Barbarian Prince is an open-hand game
In January 2009, the creator of Barbarian Prince (Martin-Pierre Frenette) played a game of Cosmic Encounter with his family and his friends.
Amongst the player were his then 6 year old French-speaker daughter. The only way for her to play the game was to pair her with another player to enable her to know what the various cards meant.
During the evening, Martin-Pierre realized that most of the advanced board games were played with elements hidden from the other players.
For most games, this is not a problem but sadly, this also means that younger players or beginners cannot ask help from other players without revealing their hand.
In the following weeks, Martin-Pierre worked hard in designing 3 board games which offered various strategies and options for players without requiring them to conceal complex elements from the other players.
The first completed was Alien Salvation and is somewhat of a failure. Barbarian Prince is the second one and the best hope for Martin-Pierre at this moment.
Barbarian Prince only offers indirect combat
In a perfect game environment, each player is competing alone for victory. When random players meet in a tournament, this is exactly the case.
When friends sit down to play a friendly game, natural alliances eliminate that balance.
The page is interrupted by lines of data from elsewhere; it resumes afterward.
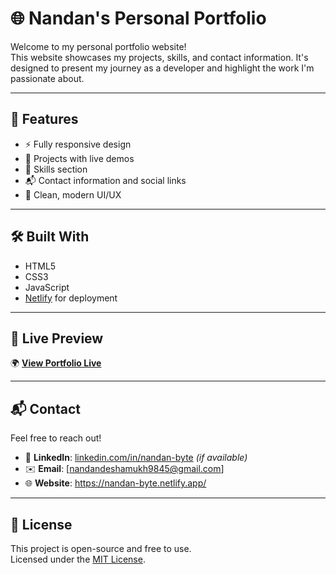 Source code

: # 🌐 Nandan's Personal Portfolio

Welcome to my personal portfolio website!  
This website showcases my projects, skills, and contact information. It's designed to present my journey as a developer and highlight the work I'm passionate about.

---

## 📌 Features

- ⚡ Fully responsive design
- 💼 Projects with live demos
- 🧠 Skills section
- 📬 Contact information and social links
- 🎨 Clean, modern UI/UX

---

## 🛠️ Built With

- HTML5
- CSS3
- JavaScript
- [Netlify](https://www.netlify.com) for deployment

---

## 🚀 Live Preview

🌍 **[View Portfolio Live](https://nandan-byte.netlify.app/)**

---

## 📬 Contact

Feel free to reach out!

- 🔗 **LinkedIn**: [linkedin.com/in/nandan-byte](https://linkedin.com/in/nandan-byte) *(if available)*
- ✉️ **Email**: [nandandeshamukh9845@gmail.com]
- 🌐 **Website**: https://nandan-byte.netlify.app/

---

## 📄 License

This project is open-source and free to use.  
Licensed under the [MIT License](LICENSE).


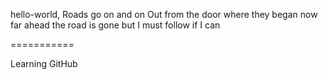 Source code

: hello-world,
Roads go on and on
Out from the door where they began
now far ahead the road is gone
but I must follow if I can

===========

Learning GitHub
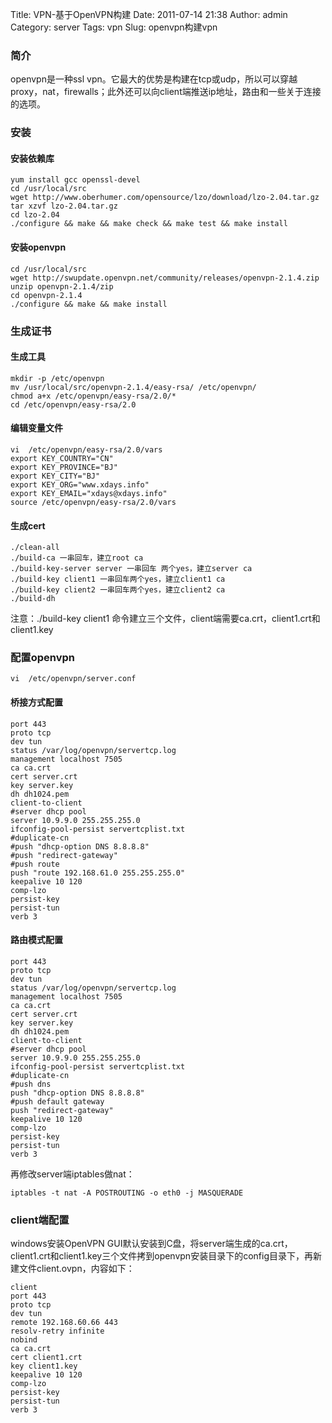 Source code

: Title: VPN-基于OpenVPN构建
Date: 2011-07-14 21:38
Author: admin
Category: server
Tags: vpn
Slug: openvpn构建vpn

### 简介

openvpn是一种ssl
vpn。它最大的优势是构建在tcp或udp，所以可以穿越proxy，nat，firewalls；此外还可以向client端推送ip地址，路由和一些关于连接的选项。

### 安装

#### 安装依赖库

    yum install gcc openssl-devel
    cd /usr/local/src
    wget http://www.oberhumer.com/opensource/lzo/download/lzo-2.04.tar.gz
    tar xzvf lzo-2.04.tar.gz
    cd lzo-2.04
    ./configure && make && make check && make test && make install

#### 安装openvpn

    cd /usr/local/src
    wget http://swupdate.openvpn.net/community/releases/openvpn-2.1.4.zip
    unzip openvpn-2.1.4/zip
    cd openvpn-2.1.4
    ./configure && make && make install

### 生成证书

#### 生成工具

    mkdir -p /etc/openvpn
    mv /usr/local/src/openvpn-2.1.4/easy-rsa/ /etc/openvpn/
    chmod a+x /etc/openvpn/easy-rsa/2.0/*
    cd /etc/openvpn/easy-rsa/2.0

#### 编辑变量文件

    vi  /etc/openvpn/easy-rsa/2.0/vars
    export KEY_COUNTRY="CN"
    export KEY_PROVINCE="BJ"
    export KEY_CITY="BJ"
    export KEY_ORG="www.xdays.info"
    export KEY_EMAIL="xdays@xdays.info"
    source /etc/openvpn/easy-rsa/2.0/vars

#### 生成cert

    ./clean-all
    ./build-ca 一串回车，建立root ca
    ./build-key-server server 一串回车 两个yes，建立server ca
    ./build-key client1 一串回车两个yes，建立client1 ca
    ./build-key client2 一串回车两个yes，建立client2 ca
    ./build-dh

注意：./build-key client1
命令建立三个文件，client端需要ca.crt，client1.crt和client1.key

### 配置openvpn

    vi  /etc/openvpn/server.conf

#### 桥接方式配置

    port 443
    proto tcp
    dev tun
    status /var/log/openvpn/servertcp.log
    management localhost 7505
    ca ca.crt
    cert server.crt
    key server.key
    dh dh1024.pem
    client-to-client
    #server dhcp pool
    server 10.9.9.0 255.255.255.0
    ifconfig-pool-persist servertcplist.txt
    #duplicate-cn
    #push "dhcp-option DNS 8.8.8.8"
    #push "redirect-gateway"
    #push route
    push "route 192.168.61.0 255.255.255.0"
    keepalive 10 120
    comp-lzo
    persist-key
    persist-tun
    verb 3

#### 路由模式配置

    port 443
    proto tcp
    dev tun
    status /var/log/openvpn/servertcp.log
    management localhost 7505
    ca ca.crt
    cert server.crt
    key server.key
    dh dh1024.pem
    client-to-client
    #server dhcp pool
    server 10.9.9.0 255.255.255.0
    ifconfig-pool-persist servertcplist.txt
    #duplicate-cn
    #push dns
    push "dhcp-option DNS 8.8.8.8"
    #push default gateway
    push "redirect-gateway"
    keepalive 10 120
    comp-lzo
    persist-key
    persist-tun
    verb 3

再修改server端iptables做nat：

    iptables -t nat -A POSTROUTING -o eth0 -j MASQUERADE

### client端配置

windows安装OpenVPN
GUI默认安装到C盘，将server端生成的ca.crt，client1.crt和client1.key三个文件拷到openvpn安装目录下的config目录下，再新建文件client.ovpn，内容如下：

    client
    port 443
    proto tcp
    dev tun
    remote 192.168.60.66 443
    resolv-retry infinite
    nobind
    ca ca.crt
    cert client1.crt
    key client1.key
    keepalive 10 120
    comp-lzo
    persist-key
    persist-tun
    verb 3
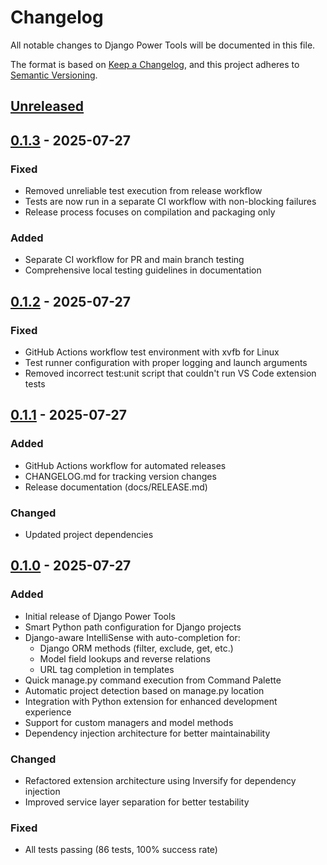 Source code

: # Changelog

All notable changes to Django Power Tools will be documented in this file.

The format is based on [Keep a Changelog](https://keepachangelog.com/en/1.0.0/),
and this project adheres to [Semantic Versioning](https://semver.org/spec/v2.0.0.html).

## [Unreleased]

## [0.1.3] - 2025-07-27

### Fixed
- Removed unreliable test execution from release workflow
- Tests are now run in a separate CI workflow with non-blocking failures
- Release process focuses on compilation and packaging only

### Added
- Separate CI workflow for PR and main branch testing
- Comprehensive local testing guidelines in documentation

## [0.1.2] - 2025-07-27

### Fixed
- GitHub Actions workflow test environment with xvfb for Linux
- Test runner configuration with proper logging and launch arguments
- Removed incorrect test:unit script that couldn't run VS Code extension tests

## [0.1.1] - 2025-07-27

### Added
- GitHub Actions workflow for automated releases
- CHANGELOG.md for tracking version changes
- Release documentation (docs/RELEASE.md)

### Changed
- Updated project dependencies

## [0.1.0] - 2025-07-27

### Added
- Initial release of Django Power Tools
- Smart Python path configuration for Django projects
- Django-aware IntelliSense with auto-completion for:
  - Django ORM methods (filter, exclude, get, etc.)
  - Model field lookups and reverse relations
  - URL tag completion in templates
- Quick manage.py command execution from Command Palette
- Automatic project detection based on manage.py location
- Integration with Python extension for enhanced development experience
- Support for custom managers and model methods
- Dependency injection architecture for better maintainability

### Changed
- Refactored extension architecture using Inversify for dependency injection
- Improved service layer separation for better testability

### Fixed
- All tests passing (86 tests, 100% success rate)

[Unreleased]: https://github.com/pyhub-kr/vscode-pyhub-django/compare/v0.1.3...HEAD
[0.1.3]: https://github.com/pyhub-kr/vscode-pyhub-django/compare/v0.1.2...v0.1.3
[0.1.2]: https://github.com/pyhub-kr/vscode-pyhub-django/compare/v0.1.1...v0.1.2
[0.1.1]: https://github.com/pyhub-kr/vscode-pyhub-django/compare/v0.1.0...v0.1.1
[0.1.0]: https://github.com/pyhub-kr/vscode-pyhub-django/releases/tag/v0.1.0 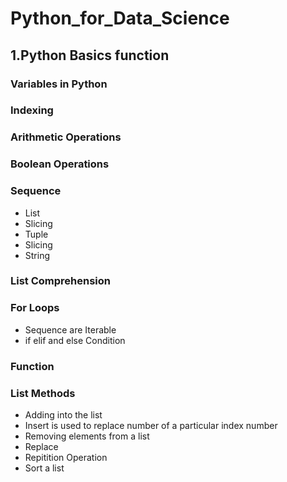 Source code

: # Python_for_Data_Science
## 1.Python Basics function
### Variables in Python
### Indexing
### Arithmetic Operations
### Boolean Operations
### Sequence
+ List
+ Slicing
+ Tuple
+ Slicing
+ String
### List Comprehension
### For Loops
+ Sequence are Iterable
+ if elif and else Condition
### Function
### List Methods
+ Adding into the list
+ Insert is used to replace number of a particular index number
+ Removing elements from a list
+ Replace
+ Repitition Operation
+ Sort a list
When couples play for example, they will sometimes tend to avoid direct fights against one another, or a father might avoid doing a move which would eliminate his kid from the game even if that were the best move available.
This is natural but sadly, it makes certain single players uneasy about playing with couples since it might mean they will compete alone.
Alien Salvation was the solution by Martin-Pierre Frenette to that problem by making each of the players compete together against a common enemy.
In Barbarian Prince, the players compete against each other but indirectly. The only combat is made against the Barbarians, a common enemy which strikes semi-randomly.
There are even rules for a shared victory, allowing a couple to collaborate against the other players openly without disrupting the game flow if there are enough players.